What you need to do: Your reply should hold every record exactly as given, with no pictures in it.
(The input begins)
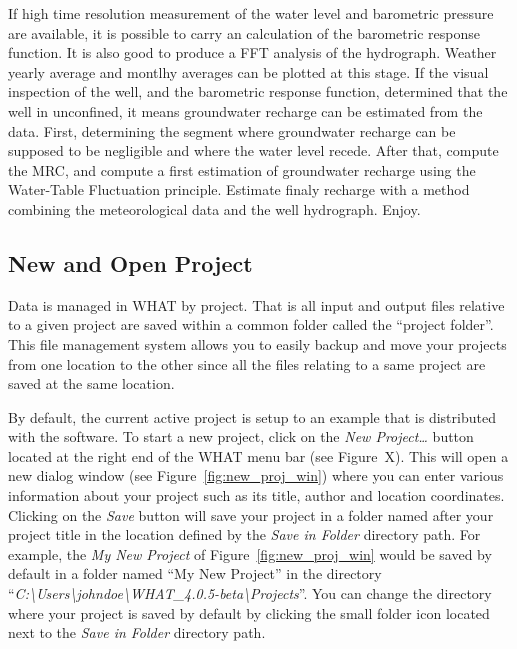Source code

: \documentclass[12pt, letterpaper, fleqn]{report}
\begin{document}
If high time resolution measurement of the water level and barometric pressure are available, it is possible to carry an calculation of the barometric response function. It is also good to produce a FFT analysis of the hydrograph.
Weather yearly average and montlhy averages can be plotted at this stage.
If the visual inspection of the well, and the barometric response function, determined that the well in unconfined, it means groundwater recharge can be estimated from the data. First, determining the segment where groundwater recharge can be supposed to be negligible and where the water level recede. After that, compute the MRC, and compute a first estimation of groundwater recharge using the Water-Table Fluctuation principle. Estimate finaly recharge with a method combining the meteorological data and the well hydrograph. Enjoy.

\subsection{New and Open Project}

Data is managed in WHAT by project. That is all input and output files relative to a given project are saved within a common folder called the ``project folder''. This file management system allows you to easily backup and move your projects from one location to the other since all the files relating to a same project are saved at the same location.

By default, the current active project is setup to an example that is distributed with the software. To start a new project, click on the \textsl{New Project\dots} button located at the right end of the WHAT menu bar (see Figure~X). This will open a new dialog window (see Figure~\ref{fig:new_proj_win}) where you can enter various information about your project such as its title, author and location coordinates. Clicking on the \textsl{Save} button will save your project in a folder named after your project title in the location defined by the \textsl{Save in Folder} directory path. For example, the \textsl{My New Project} of Figure~\ref{fig:new_proj_win} would be saved by default in a folder named ``My New Project'' in the directory ``\textsl{C:\textbackslash{}Users\textbackslash{}johndoe\textbackslash{}WHAT\_4.0.5-beta\textbackslash{}Projects}''. You can change the directory where your project is saved by default by clicking the small folder icon located next to the \textsl{Save in Folder} directory path.

\end{document}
(The input ends)
Output of the task:
Source code

: \documentclass[12pt, letterpaper, fleqn]{report}
\begin{document}
If high time resolution measurement of the water level and barometric pressure are available, it is possible to carry an calculation of the barometric response function. It is also good to produce a FFT analysis of the hydrograph.
Weather yearly average and montlhy averages can be plotted at this stage.
If the visual inspection of the well, and the barometric response function, determined that the well in unconfined, it means groundwater recharge can be estimated from the data. First, determining the segment where groundwater recharge can be supposed to be negligible and where the water level recede. After that, compute the MRC, and compute a first estimation of groundwater recharge using the Water-Table Fluctuation principle. Estimate finaly recharge with a method combining the meteorological data and the well hydrograph. Enjoy.

\subsection{New and Open Project}

Data is managed in WHAT by project. That is all input and output files relative to a given project are saved within a common folder called the ``project folder''. This file management system allows you to easily backup and move your projects from one location to the other since all the files relating to a same project are saved at the same location.

By default, the current active project is setup to an example that is distributed with the software. To start a new project, click on the \textsl{New Project\dots} button located at the right end of the WHAT menu bar (see Figure~X). This will open a new dialog window (see Figure~\ref{fig:new_proj_win}) where you can enter various information about your project such as its title, author and location coordinates. Clicking on the \textsl{Save} button will save your project in a folder named after your project title in the location defined by the \textsl{Save in Folder} directory path. For example, the \textsl{My New Project} of Figure~\ref{fig:new_proj_win} would be saved by default in a folder named ``My New Project'' in the directory ``\textsl{C:\textbackslash{}Users\textbackslash{}johndoe\textbackslash{}WHAT\_4.0.5-beta\textbackslash{}Projects}''. You can change the directory where your project is saved by default by clicking the small folder icon located next to the \textsl{Save in Folder} directory path.

\end{document}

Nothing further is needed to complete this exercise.